* **WHAT NEEDS TO BE DONE**
Find the line containing "ALARM for ARMv5" in the listing below. Repeat it exactly, along with each following line up to and including the one containing "ALARM [PKGBUILD repository][pkgbuild]".

* **EXCERPTED DATA**

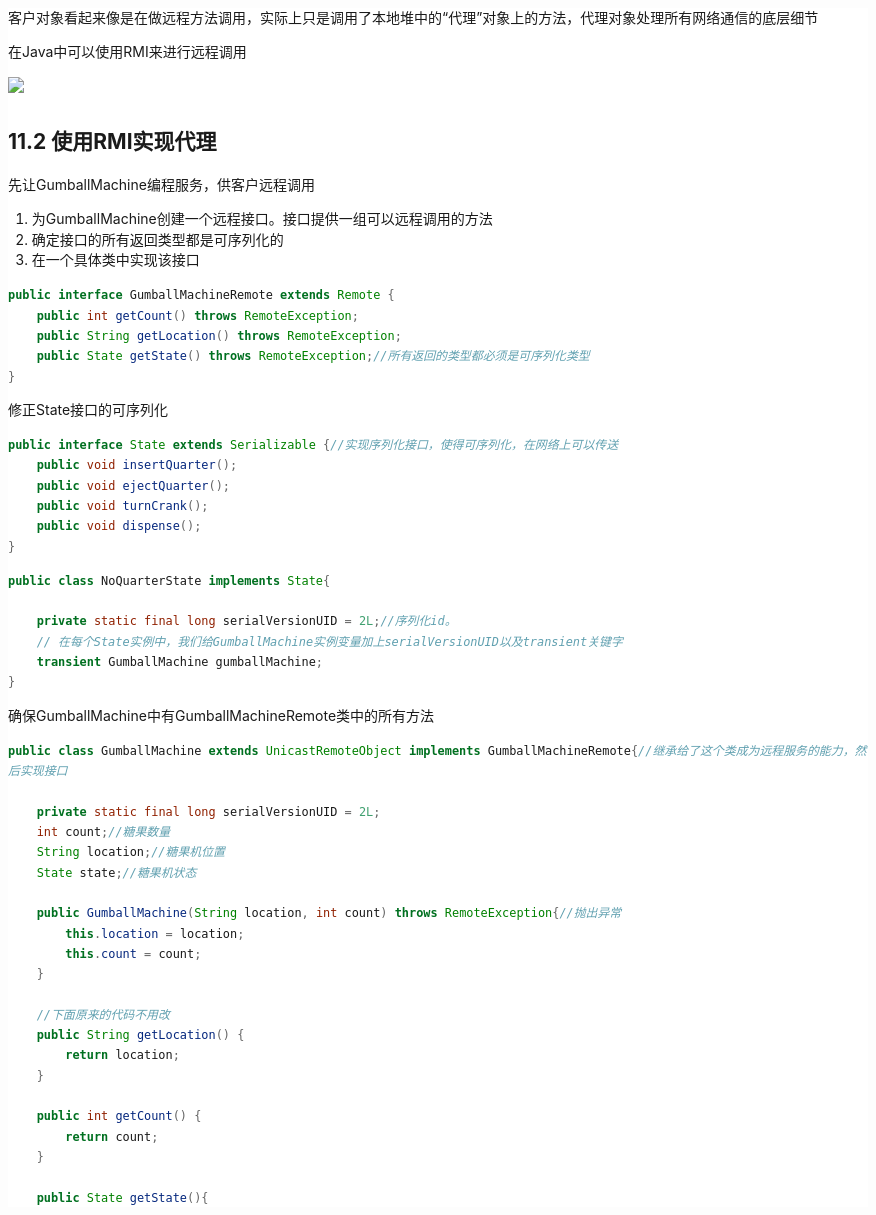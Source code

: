 客户对象看起来像是在做远程方法调用，实际上只是调用了本地堆中的“代理”对象上的方法，代理对象处理所有网络通信的底层细节

在Java中可以使用RMI来进行远程调用

![](https://raw.githubusercontent.com/LiMuwenan/PicBed/master/img/dev/designpattern/HeadFirst/Proxy2.png)

## 11.2 使用RMI实现代理

先让GumballMachine编程服务，供客户远程调用

1. 为GumballMachine创建一个远程接口。接口提供一组可以远程调用的方法
2. 确定接口的所有返回类型都是可序列化的
3. 在一个具体类中实现该接口

```java
public interface GumballMachineRemote extends Remote {
    public int getCount() throws RemoteException;
    public String getLocation() throws RemoteException;
    public State getState() throws RemoteException;//所有返回的类型都必须是可序列化类型
}
```

修正State接口的可序列化

```java
public interface State extends Serializable {//实现序列化接口，使得可序列化，在网络上可以传送
    public void insertQuarter();
    public void ejectQuarter();
    public void turnCrank();
    public void dispense();
}
```

```java
public class NoQuarterState implements State{

    private static final long serialVersionUID = 2L;//序列化id。
    // 在每个State实例中，我们给GumballMachine实例变量加上serialVersionUID以及transient关键字
    transient GumballMachine gumballMachine;
}
```

确保GumballMachine中有GumballMachineRemote类中的所有方法

```java
public class GumballMachine extends UnicastRemoteObject implements GumballMachineRemote{//继承给了这个类成为远程服务的能力，然后实现接口
    
    private static final long serialVersionUID = 2L;
    int count;//糖果数量
    String location;//糖果机位置
    State state;//糖果机状态

    public GumballMachine(String location, int count) throws RemoteException{//抛出异常
        this.location = location;
        this.count = count;
    }

    //下面原来的代码不用改
    public String getLocation() {
        return location;
    }

    public int getCount() {
        return count;
    }

    public State getState(){
```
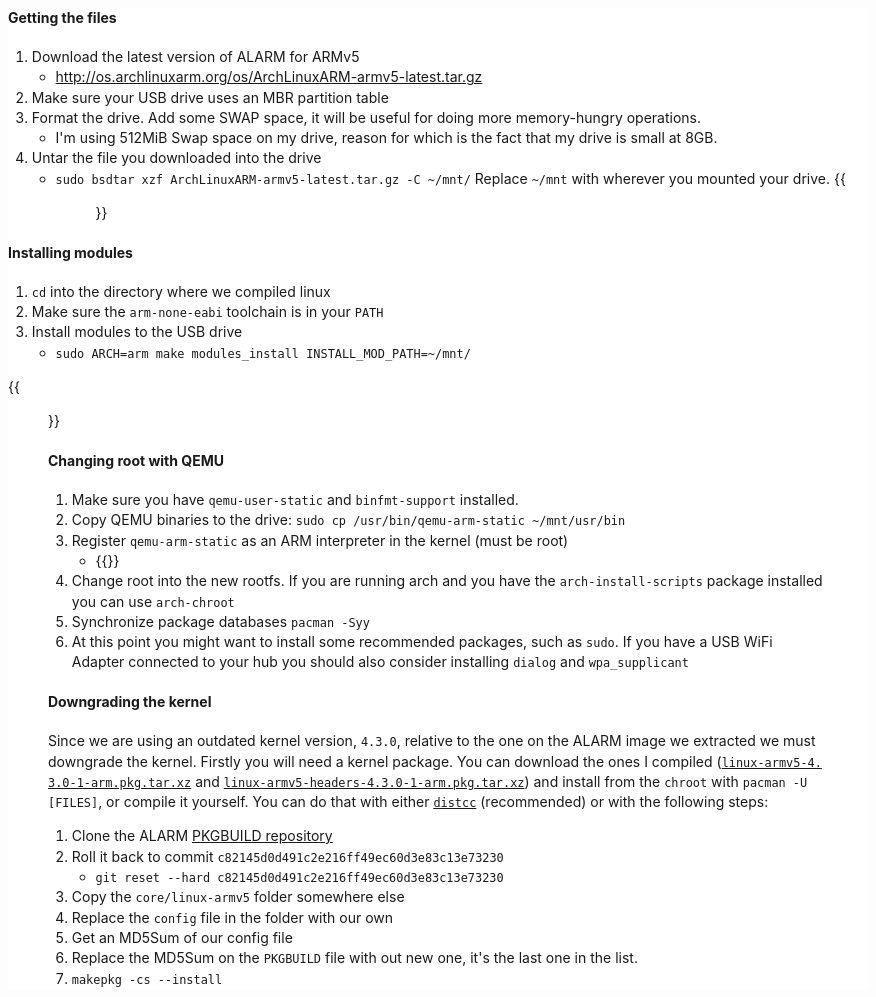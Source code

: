 #### Getting the files

1.  Download the latest version of ALARM for ARMv5
    *   <http://os.archlinuxarm.org/os/ArchLinuxARM-armv5-latest.tar.gz>
2.  Make sure your USB drive uses an MBR partition table
3.  Format the drive. Add some SWAP space, it will be useful for doing more
    memory-hungry operations.
    *   I'm using 512MiB Swap space on my drive, reason for which is the fact
        that my drive is small at 8GB.
4.  Untar the file you downloaded into the drive
    *   `sudo bsdtar xzf ArchLinuxARM-armv5-latest.tar.gz -C ~/mnt/`
        Replace `~/mnt` with wherever you mounted your drive.
        {{<figure src="/images/nspire-rootfs.jpg" class="mid" caption="Your rootfs should look like this">}}

#### Installing modules

1.  `cd` into the directory where we compiled linux
2.  Make sure the `arm-none-eabi` toolchain is in your `PATH`
3.  Install modules to the USB drive
    *   `sudo ARCH=arm make modules_install INSTALL_MOD_PATH=~/mnt/`

{{<figure src="/images/nspire-modules.jpg" caption="Modules installed">}}

#### Changing root with QEMU

1.  Make sure you have `qemu-user-static` and `binfmt-support` installed.
2.  Copy QEMU binaries to the drive: `sudo cp /usr/bin/qemu-arm-static
    ~/mnt/usr/bin`
3.  Register `qemu-arm-static` as an ARM interpreter in the kernel (must be
    root)
    *   {{<gist bemeurer eded4fe8ef2fb88bfa1e08529e2cb6ca>}}
4.  Change root into the new rootfs. If you are running arch and you have the
    `arch-install-scripts` package installed you can use `arch-chroot`
5.  Synchronize package databases `pacman -Syy`
6.  At this point you might want to install some recommended packages, such as
    `sudo`. If you have a USB WiFi Adapter connected to your hub you should
    also consider installing `dialog` and `wpa_supplicant`

#### Downgrading the kernel

Since we are using an outdated kernel version, `4.3.0`, relative to the one
on the ALARM image we extracted we must downgrade the kernel. Firstly you will
need a kernel package. You can download the ones I compiled
([`linux-armv5-4.3.0-1-arm.pkg.tar.xz`][linuxpkg] and
[`linux-armv5-headers-4.3.0-1-arm.pkg.tar.xz`][headerspkg]) and install
from the `chroot` with `pacman -U [FILES]`, or compile it yourself. You can do
that with either [`distcc`][distcc] (recommended) or with the following steps:

1.  Clone the ALARM [PKGBUILD repository][pkgbuild]
2.  Roll it back to commit `c82145d0d491c2e216ff49ec60d3e83c13e73230`
    *   `git reset --hard c82145d0d491c2e216ff49ec60d3e83c13e73230`
3.  Copy the `core/linux-armv5` folder somewhere else
4.  Replace the `config` file in the folder with our own
5.  Get an MD5Sum of our config file
6.  Replace the MD5Sum on the `PKGBUILD` file with out new one, it's the last
    one in the list.
7.  `makepkg -cs --install`


[ALARM]: archlinuxarm.org
[debian-nspire]: /post/2016-05-30-debian-on-the-nspire
[ndless-sdk]: https://github.com/ndless-nspire/Ndless/wiki/Ndless-SDK:-C-and-assembly-development-introduction
[bash-src]: /files/setpath.sh
[nspire-kernel]: https://github.com/bemeurer/nspire-kernel
[linux]: https://www.kernel.org/pub/linux/kernel/v4.x/linux-4.3.tar.xz
[ndless]: http://ndless.me/
[tiplanet]: https://tiplanet.org/forum/ndl3ss.php
[bootloader]: /files/linuxloader2.tns
[startscript]: /files/start_usb.ll2.tns
[linuxpkg]: /files/linux-armv5-4.3.0-1-arm.pkg.tar.xz
[headerspkg]: /files/linux-armv5-headers-4.3.0-1-arm.pkg.tar.xz
[distcc]: https://wiki.archlinux.org/index.php/Distcc
[pkgbuild]: https://github.com/archlinuxarm/PKGBUILDs/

* **EXERCISE RESPONSE**
1.  Download the latest version of ALARM for ARMv5
    *   <http://os.archlinuxarm.org/os/ArchLinuxARM-armv5-latest.tar.gz>
2.  Make sure your USB drive uses an MBR partition table
3.  Format the drive. Add some SWAP space, it will be useful for doing more
    memory-hungry operations.
    *   I'm using 512MiB Swap space on my drive, reason for which is the fact
        that my drive is small at 8GB.
4.  Untar the file you downloaded into the drive
    *   `sudo bsdtar xzf ArchLinuxARM-armv5-latest.tar.gz -C ~/mnt/`
        Replace `~/mnt` with wherever you mounted your drive.
        {{<figure src="/images/nspire-rootfs.jpg" class="mid" caption="Your rootfs should look like this">}}

#### Installing modules

1.  `cd` into the directory where we compiled linux
2.  Make sure the `arm-none-eabi` toolchain is in your `PATH`
3.  Install modules to the USB drive
    *   `sudo ARCH=arm make modules_install INSTALL_MOD_PATH=~/mnt/`

{{<figure src="/images/nspire-modules.jpg" caption="Modules installed">}}

#### Changing root with QEMU

1.  Make sure you have `qemu-user-static` and `binfmt-support` installed.
2.  Copy QEMU binaries to the drive: `sudo cp /usr/bin/qemu-arm-static
    ~/mnt/usr/bin`
3.  Register `qemu-arm-static` as an ARM interpreter in the kernel (must be
    root)
    *   {{<gist bemeurer eded4fe8ef2fb88bfa1e08529e2cb6ca>}}
4.  Change root into the new rootfs. If you are running arch and you have the
    `arch-install-scripts` package installed you can use `arch-chroot`
5.  Synchronize package databases `pacman -Syy`
6.  At this point you might want to install some recommended packages, such as
    `sudo`. If you have a USB WiFi Adapter connected to your hub you should
    also consider installing `dialog` and `wpa_supplicant`

#### Downgrading the kernel

Since we are using an outdated kernel version, `4.3.0`, relative to the one
on the ALARM image we extracted we must downgrade the kernel. Firstly you will
need a kernel package. You can download the ones I compiled
([`linux-armv5-4.3.0-1-arm.pkg.tar.xz`][linuxpkg] and
[`linux-armv5-headers-4.3.0-1-arm.pkg.tar.xz`][headerspkg]) and install
from the `chroot` with `pacman -U [FILES]`, or compile it yourself. You can do
that with either [`distcc`][distcc] (recommended) or with the following steps:

1.  Clone the ALARM [PKGBUILD repository][pkgbuild]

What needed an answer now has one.